Tiens ! On ignorait qu’elle enseignât l’anglais. Avec son turban ? Ou un voile ? C’est pourtant interdit dans l’Éducation nationale ! En fait, elle ferait des études pour devenir professeur d’anglais.
Le producteur ajoute : « Elle a dit aussi que c'était TPMP qui avait beaucoup parlé de la polémique [...] et quand j'ai su qu'elle était mal comme ça [...], ça m'a fait beaucoup, beaucoup de peine ».
Quel homme compatissant ! Il n’est pas toujours aussi tendre avec ses autres têtes de Turc. Il voudrait la présenter comme une victime qu’il ne s’y prendrait pas autrement.
Mais il y a mieux. Franceinfo a interrogé une sociologue, vice-présidente de l’Institut des cultures d’islam, un établissement culturel de la ville de Paris. Selon cette éminente spécialiste, le cas de Mennel est simple : « Dès que ses anciens messages ont été exhumés, l'extrême droite s'est jetée sur elle pour prouver par tous les moyens qu'elle était déloyale et n'avait plus sa place [dans cette émission]. » Tout est donc de la faute de la fachosphère ! Il suffisait d’y penser. L’angélique chanteuse est donc une victime !
Et de citer l'actrice Marion Cotillard, qui « a tenu des propos très limites sur l'attaque du World Trade Center […] Elle n’a été évincée d’aucune agence, n’a pas été obligée d’arrêter sa carrière. » Elle avait, souvenez-vous, exprimé, dans un entretien diffusé sur Paris Première en 2007, des doutes sur la version officielle des attentats du 11 septembre 2001.
Notre sociologue nous donne l’explication de cette différence de traitement : « Marion Cotillard, comme d'autres, est perçue comme légitime, car blanche. Je rappelle que “blanc” n'est pas une couleur de peau mais un statut politique qui, inscrit dans l’héritage de l’ordre colonial et impérial encore actif, octroie des privilèges au groupe identifié comme dominant et légitime. » Ah bon ! On a compris : c’est une manifestation de racisme !

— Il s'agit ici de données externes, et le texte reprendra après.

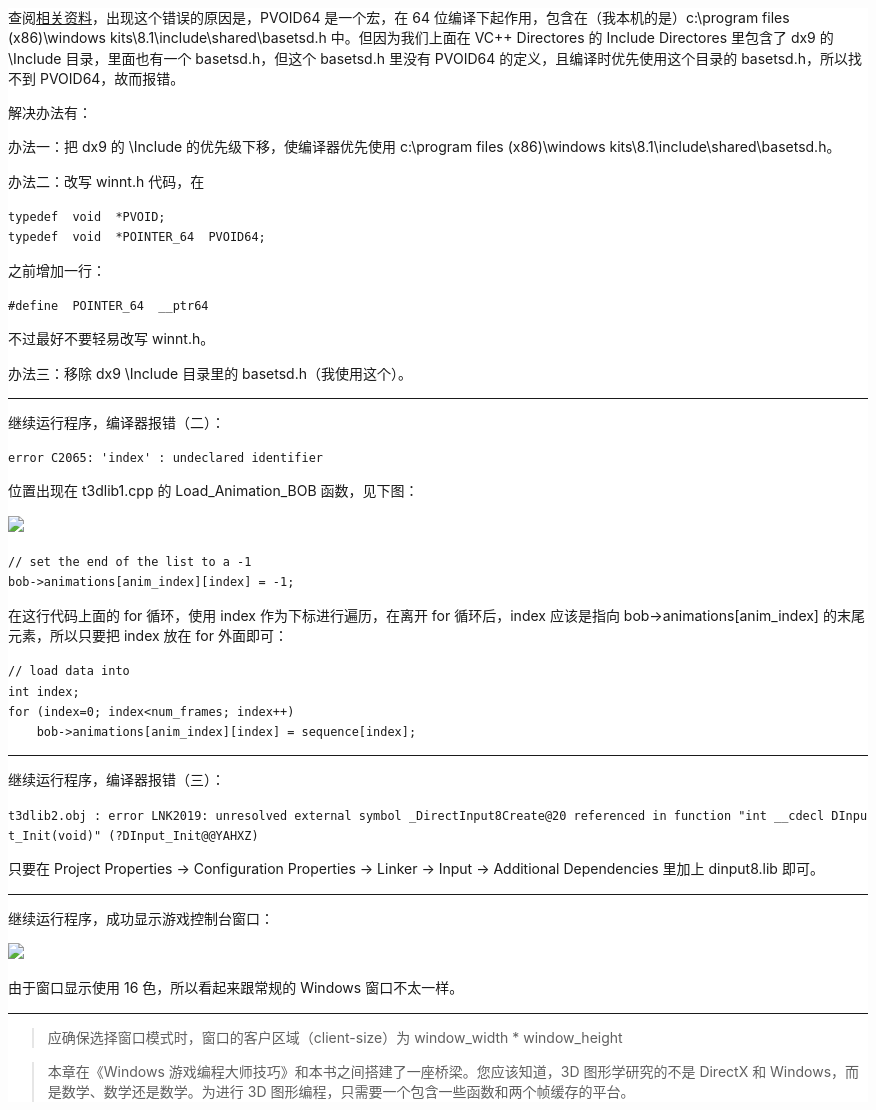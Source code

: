 查阅[相关资料](http://blog.csdn.net/fuquanjun/article/details/9273529)，出现这个错误的原因是，PVOID64 是一个宏，在 64 位编译下起作用，包含在（我本机的是）c:\program files (x86)\windows kits\8.1\include\shared\basetsd.h 中。但因为我们上面在 VC++ Directores 的 Include Directores 里包含了 dx9 的 \Include 目录，里面也有一个 basetsd.h，但这个 basetsd.h 里没有 PVOID64 的定义，且编译时优先使用这个目录的 basetsd.h，所以找不到 PVOID64，故而报错。

解决办法有：

办法一：把 dx9 的 \Include 的优先级下移，使编译器优先使用 c:\program files (x86)\windows kits\8.1\include\shared\basetsd.h。

办法二：改写 winnt.h 代码，在

    typedef  void  *PVOID;  
    typedef  void  *POINTER_64  PVOID64; 

之前增加一行： 

    #define  POINTER_64  __ptr64 

不过最好不要轻易改写 winnt.h。

办法三：移除 dx9 \Include 目录里的 basetsd.h（我使用这个）。

---

继续运行程序，编译器报错（二）：

    error C2065: 'index' : undeclared identifier

位置出现在 t3dlib1.cpp 的 Load_Animation_BOB 函数，见下图：

![](/images/computer-graphics/tricks-of-the-3d-game-programming-gurus/chapter3-notes/index-error.png)

    // set the end of the list to a -1
    bob->animations[anim_index][index] = -1;

在这行代码上面的 for 循环，使用 index 作为下标进行遍历，在离开 for 循环后，index 应该是指向 bob->animations[anim_index] 的末尾元素，所以只要把 index 放在 for 外面即可：

    // load data into
    int index;
    for (index=0; index<num_frames; index++)
        bob->animations[anim_index][index] = sequence[index];

---

继续运行程序，编译器报错（三）：

    t3dlib2.obj : error LNK2019: unresolved external symbol _DirectInput8Create@20 referenced in function "int __cdecl DInput_Init(void)" (?DInput_Init@@YAHXZ)

只要在 Project Properties -> Configuration Properties -> Linker -> Input -> Additional Dependencies 里加上 dinput8.lib 即可。

---

继续运行程序，成功显示游戏控制台窗口：

![](/images/computer-graphics/tricks-of-the-3d-game-programming-gurus/chapter3-notes/t3dconsole-complete.png)

由于窗口显示使用 16 色，所以看起来跟常规的 Windows 窗口不太一样。

---

> 应确保选择窗口模式时，窗口的客户区域（client-size）为 window_width * window_height

> 本章在《Windows 游戏编程大师技巧》和本书之间搭建了一座桥梁。您应该知道，3D 图形学研究的不是 DirectX 和 Windows，而是数学、数学还是数学。为进行 3D 图形编程，只需要一个包含一些函数和两个帧缓存的平台。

L’analyse d’un professeur de philosophie, dans une tribune de Libération publiée le 18 février, bien que contestable sur certains points, paraît moins sectaire : « Perfusée aux réseaux sociaux, une partie de mes élèves se trouve dans une zone grise, tentée par le repli communautaire, le désir de radicalité et de rupture. C’est eux qu’il nous faut ramener en priorité dans le giron des valeurs républicaines. Mais leur répondre par l’exclusion serait les précipiter dans les bras d’intégristes qui n’attendent que cela. » Elle insiste sur le rôle de l’éducation pour acquérir un peu d’esprit critique et apprendre à réfléchir par soi-même.
Peut-être un brin optimiste mais, en cette circonstance, cela vaut mieux que de présenter Mennel comme une victime, contrainte de faire son autocritique et de renoncer à sa carrière. Je ne sais si elle est cynique ou naïve, ou les deux à la fois : ce qu’il y a de sûr, c’est que la défendre avec de tels arguments, c’est banaliser le radicalisme conscient et prendre les Français pour des imbéciles.